*** Opening of Recorded information ***

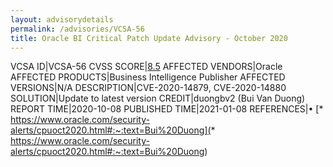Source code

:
 ```yaml
---
layout: advisorydetails
permalink: /advisories/VCSA-56
title: Oracle BI Critical Patch Update Advisory - October 2020
---
```

VCSA ID|VCSA-56
CVSS SCORE|[8.5](https://nvd.nist.gov/vuln-metrics/cvss/v3-calculator?calculator&version=3.0&vector=(CVSS:3.1/AV:N/AC:L/PR:L/UI:N/S:C/C:H/I:L/A:N))
AFFECTED VENDORS|Oracle
AFFECTED PRODUCTS|Business Intelligence Publisher
AFFECTED VERSIONS|N/A
DESCRIPTION|CVE-2020-14879, CVE-2020-14880
SOLUTION|Update to latest version
CREDIT|duongbv2 (Bui Van Duong)
REPORT TIME|2020-10-08
PUBLISHED TIME|2021-01-08
REFERENCES|&#8226; [* https://www.oracle.com/security-alerts/cpuoct2020.html#:~:text=Bui%20Duong](* https://www.oracle.com/security-alerts/cpuoct2020.html#:~:text=Bui%20Duong)
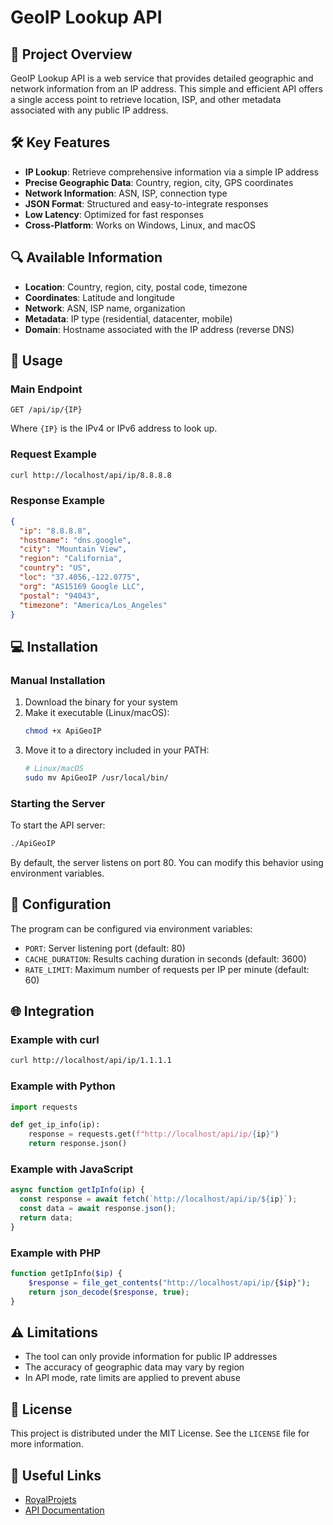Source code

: # GeoIP Lookup API

## 📌 Project Overview

GeoIP Lookup API is a web service that provides detailed geographic and network information from an IP address. This simple and efficient API offers a single access point to retrieve location, ISP, and other metadata associated with any public IP address.

## 🛠️ Key Features

- **IP Lookup**: Retrieve comprehensive information via a simple IP address
- **Precise Geographic Data**: Country, region, city, GPS coordinates
- **Network Information**: ASN, ISP, connection type
- **JSON Format**: Structured and easy-to-integrate responses
- **Low Latency**: Optimized for fast responses
- **Cross-Platform**: Works on Windows, Linux, and macOS

## 🔍 Available Information

- **Location**: Country, region, city, postal code, timezone
- **Coordinates**: Latitude and longitude
- **Network**: ASN, ISP name, organization
- **Metadata**: IP type (residential, datacenter, mobile)
- **Domain**: Hostname associated with the IP address (reverse DNS)

## 🚀 Usage

### Main Endpoint

```
GET /api/ip/{IP}
```

Where `{IP}` is the IPv4 or IPv6 address to look up.

### Request Example

```bash
curl http://localhost/api/ip/8.8.8.8
```

### Response Example

```json
{
  "ip": "8.8.8.8",
  "hostname": "dns.google",
  "city": "Mountain View",
  "region": "California",
  "country": "US",
  "loc": "37.4056,-122.0775",
  "org": "AS15169 Google LLC",
  "postal": "94043",
  "timezone": "America/Los_Angeles"
}
```

## 💻 Installation

### Manual Installation

1. Download the binary for your system
2. Make it executable (Linux/macOS):
   ```bash
   chmod +x ApiGeoIP
   ```
3. Move it to a directory included in your PATH:
   ```bash
   # Linux/macOS
   sudo mv ApiGeoIP /usr/local/bin/
   ```

### Starting the Server

To start the API server:

```bash
./ApiGeoIP
```

By default, the server listens on port 80. You can modify this behavior using environment variables.

## 🔧 Configuration

The program can be configured via environment variables:

- `PORT`: Server listening port (default: 80)
- `CACHE_DURATION`: Results caching duration in seconds (default: 3600)
- `RATE_LIMIT`: Maximum number of requests per IP per minute (default: 60)

## 🌐 Integration

### Example with curl

```bash
curl http://localhost/api/ip/1.1.1.1
```

### Example with Python

```python
import requests

def get_ip_info(ip):
    response = requests.get(f"http://localhost/api/ip/{ip}")
    return response.json()
```

### Example with JavaScript

```javascript
async function getIpInfo(ip) {
  const response = await fetch(`http://localhost/api/ip/${ip}`);
  const data = await response.json();
  return data;
}
```

### Example with PHP

```php
function getIpInfo($ip) {
    $response = file_get_contents("http://localhost/api/ip/{$ip}");
    return json_decode($response, true);
}
```

## ⚠️ Limitations

- The tool can only provide information for public IP addresses
- The accuracy of geographic data may vary by region
- In API mode, rate limits are applied to prevent abuse

## 📜 License

This project is distributed under the MIT License. See the `LICENSE` file for more information.

## 🔗 Useful Links

- [RoyalProjets](https://royalprojets.com/)
- [API Documentation](https://royalprojets.com/docs/geoip-api)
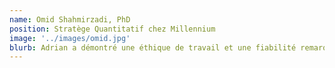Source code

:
 ```yaml
---
name: Omid Shahmirzadi, PhD
position: Stratège Quantitatif chez Millennium
image: '../images/omid.jpg'
blurb: Adrian a démontré une éthique de travail et une fiabilité remarquables. Il a utilisé efficacement ses compétences en science des données, en ingénierie des données et en développement de logiciel pour fournir des produits précieux à l'équipe.
---
```

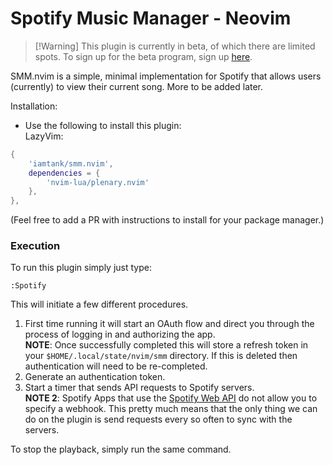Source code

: # Spotify Music Manager - Neovim

> [!Warning] This plugin is currently in beta, of which there are limited spots. To sign up for the beta program, sign up [here](https://www.surveymonkey.com/r/FQSSS57).  

SMM.nvim is a simple, minimal implementation for Spotify that allows users (currently) to view their current song. More to be added later.

Installation:
- Use the following to install this plugin:  
LazyVim:  
```lua
{
    'iamtank/smm.nvim',
    dependencies = {
        'nvim-lua/plenary.nvim'
    },
},
```

(Feel free to add a PR with instructions to install for your package manager.)


### Execution
To run this plugin simply just type:
```
:Spotify
```

This will initiate a few different procedures.  
1. First time running it will start an OAuth flow and direct you through the process of logging in and authorizing the app.  
   **NOTE**: Once successfully completed this will store a refresh token in your `$HOME/.local/state/nvim/smm` directory. If this is deleted then authentication will need to be re-completed.  
1. Generate an authentication token.
1. Start a timer that sends API requests to Spotify servers.  
   **NOTE 2**: Spotify Apps that use the [Spotify Web API](https://developer.spotify.com/documentation/web-api) do not allow you to specify a webhook. This pretty much means that the only thing we can do on the plugin is send requests every so often to sync with the servers.

To stop the playback, simply run the same command.
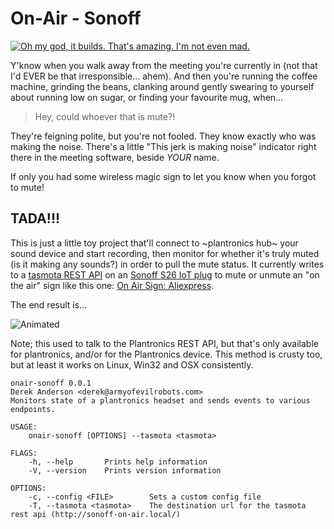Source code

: On-Air - Sonoff
===============

[![Oh my god, it builds. That's amazing. I'm not even mad.](https://travis-ci.org/armyofevilrobots/rust-plantronics.svg?branch=master)](https://travis-ci.org/armyofevilrobots/rust-plantronics)

Y'know when you walk away from the meeting you're currently in (not that I'd EVER be that irresponsible... ahem). 
And then you're running the coffee machine, grinding the beans, clanking around gently swearing to yourself
about running low on sugar, or finding your favourite mug, when...

> Hey, could whoever that is mute?!

They're feigning polite, but you're not fooled. They know exactly who was making the noise. 
There's a little "This jerk is making noise" indicator
right there in the meeting software, beside _YOUR_ name.

If only you had some wireless magic sign to let you know when you forgot to mute!

## TADA!!!

This is just a little toy project that'll connect to ~plantronics hub~
your sound device and start recording, then monitor for whether it's truly
muted (is it making any sounds?) in order to pull the mute status. It currently writes to a [tasmota REST API](https://github.com/arendst/Sonoff-Tasmota) 
on an [Sonoff S26 IoT plug](https://www.itead.cc/sonoff-s26-wifi-smart-plug.html)
to mute or unmute an "on the air" sign like this one: 
[On Air Sign: Aliexpress](https://www.aliexpress.com/item/LB480-On-Air-Recording-Studio-NEW-NR-LED-Neon-Light-Sign-home-decor-crafts/1000006552370.html).

The end result is...

![Animated](https://i.imgur.com/msRk3HK.gif)

Note; this used to talk to the Plantronics REST API, but that's only
available for plantronics, and/or for the Plantronics device. This
method is crusty too, but at least it works on Linux, Win32 and OSX
consistently.

```
onair-sonoff 0.0.1
Derek Anderson <derek@armyofevilrobots.com>
Monitors state of a plantronics headset and sends events to various endpoints.

USAGE:
    onair-sonoff [OPTIONS] --tasmota <tasmota>

FLAGS:
    -h, --help       Prints help information
    -V, --version    Prints version information

OPTIONS:
    -c, --config <FILE>        Sets a custom config file
    -T, --tasmota <tasmota>    The destination url for the tasmota rest api (http://sonoff-on-air.local/)
```

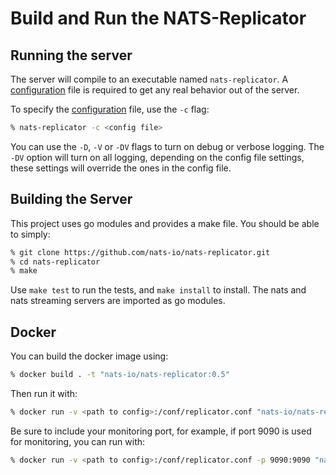 # Build and Run the NATS-Replicator

## Running the server

The server will compile to an executable named `nats-replicator`. A [configuration](config.md) file is required to get any real behavior out of the server.

To specify the [configuration](config.md) file, use the `-c` flag:

```bash
% nats-replicator -c <config file>
```

You can use the `-D`, `-V` or `-DV` flags to turn on debug or verbose logging. The `-DV` option will turn on all logging, depending on the config file settings, these settings will override the ones in the config file.

<a name="build"></a>

## Building the Server

This project uses go modules and provides a make file. You should be able to simply:

```bash
% git clone https://github.com/nats-io/nats-replicator.git
% cd nats-replicator
% make
```

Use `make test` to run the tests, and `make install` to install. The nats and nats streaming servers are imported as go modules.

## Docker

You can build the docker image using:

```bash
% docker build . -t "nats-io/nats-replicator:0.5"
```

Then run it with:

```bash
% docker run -v <path to config>:/conf/replicator.conf "nats-io/nats-replicator:0.5" -c /conf/replicator.conf
```

Be sure to include your monitoring port, for example, if port 9090 is used for monitoring, you can run with:

```bash
% docker run -v <path to config>:/conf/replicator.conf -p 9090:9090 "nats-io/nats-replicator:0.5" -c /conf/replicator.conf
```
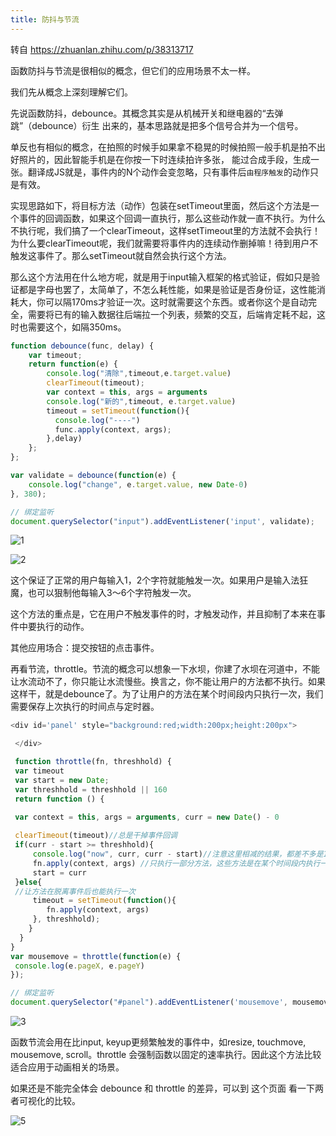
 ```yaml
---
title: 防抖与节流
---
```


转自 https://zhuanlan.zhihu.com/p/38313717


函数防抖与节流是很相似的概念，但它们的应用场景不太一样。

我们先从概念上深刻理解它们。

先说函数防抖，debounce。其概念其实是从机械开关和继电器的“去弹跳”（debounce）衍生 出来的，基本思路就是把多个信号合并为一个信号。

单反也有相似的概念，在拍照的时候手如果拿不稳晃的时候拍照一般手机是拍不出好照片的，因此智能手机是在你按一下时连续拍许多张， 能过合成手段，生成一张。翻译成JS就是，事件内的N个动作会变忽略，只有事件后`由程序触发`的动作只是有效。

实现思路如下，将目标方法（动作）包装在setTimeout里面，然后这个方法是一个事件的回调函数，如果这个回调一直执行，那么这些动作就一直不执行。为什么不执行呢，我们搞了一个clearTimeout，这样setTimeout里的方法就不会执行！ 为什么要clearTimeout呢，我们就需要将事件内的连续动作删掉嘛！待到用户不触发这事件了。那么setTimeout就自然会执行这个方法。

那么这个方法用在什么地方呢，就是用于input输入框架的格式验证，假如只是验证都是字母也罢了，太简单了，不怎么耗性能，如果是验证是否身份证，这性能消耗大，你可以隔170ms才验证一次。这时就需要这个东西。或者你这个是自动完全，需要将已有的输入数据往后端拉一个列表，频繁的交互，后端肯定耗不起，这时也需要这个，如隔350ms。

```js
function debounce(func, delay) {
    var timeout;
    return function(e) {
        console.log("清除",timeout,e.target.value)
        clearTimeout(timeout);
        var context = this, args = arguments
        console.log("新的",timeout, e.target.value)
        timeout = setTimeout(function(){
          console.log("----")
          func.apply(context, args);
        },delay)
    };
};

var validate = debounce(function(e) {
    console.log("change", e.target.value, new Date-0)
}, 380);

// 绑定监听
document.querySelector("input").addEventListener('input', validate);
```

![1](https://pic1.zhimg.com/80/v2-4f3411408b2dffe1da17a64177e1ce77_hd.jpg)

![2](https://pic3.zhimg.com/80/v2-c38aa6732f4c797dd8812b8bc60f4fe5_hd.jpg)


这个保证了正常的用户每输入1，2个字符就能触发一次。如果用户是输入法狂魔，也可以狠制他每输入3～6个字符触发一次。

这个方法的重点是，它在用户不触发事件的时，才触发动作，并且抑制了本来在事件中要执行的动作。

其他应用场合：提交按钮的点击事件。



再看节流，throttle。节流的概念可以想象一下水坝，你建了水坝在河道中，不能让水流动不了，你只能让水流慢些。换言之，你不能让用户的方法都不执行。如果这样干，就是debounce了。为了让用户的方法在某个时间段内只执行一次，我们需要保存上次执行的时间点与定时器。



```js
<div id='panel' style="background:red;width:200px;height:200px">

 </div>

 function throttle(fn, threshhold) {
 var timeout
 var start = new Date;
 var threshhold = threshhold || 160
 return function () {

 var context = this, args = arguments, curr = new Date() - 0
 
 clearTimeout(timeout)//总是干掉事件回调
 if(curr - start >= threshhold){ 
     console.log("now", curr, curr - start)//注意这里相减的结果，都差不多是160左右
     fn.apply(context, args) //只执行一部分方法，这些方法是在某个时间段内执行一次
     start = curr
 }else{
 //让方法在脱离事件后也能执行一次
     timeout = setTimeout(function(){
        fn.apply(context, args) 
     }, threshhold);
    }
  }
}
var mousemove = throttle(function(e) {
 console.log(e.pageX, e.pageY)
});

// 绑定监听
document.querySelector("#panel").addEventListener('mousemove', mousemove);
 ```

 ![3](https://pic4.zhimg.com/80/v2-2840419e2e26624dd5a7fca70dfa7e81_hd.jpg)

 函数节流会用在比input, keyup更频繁触发的事件中，如resize, touchmove, mousemove, scroll。throttle 会强制函数以固定的速率执行。因此这个方法比较适合应用于动画相关的场景。



如果还是不能完全体会 debounce 和 throttle 的差异，可以到 这个页面 看一下两者可视化的比较。


![5](https://pic4.zhimg.com/80/v2-0661986f20db2d17f1f206397934746e_hd.jpg)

*** Close of Recorded information ***

» **What this task involves**
When the word "const" turns up on a line of the material above, copy that line.

» **Result**
  const response = await fetch(`http://localhost/api/ip/${ip}`);
  const data = await response.json();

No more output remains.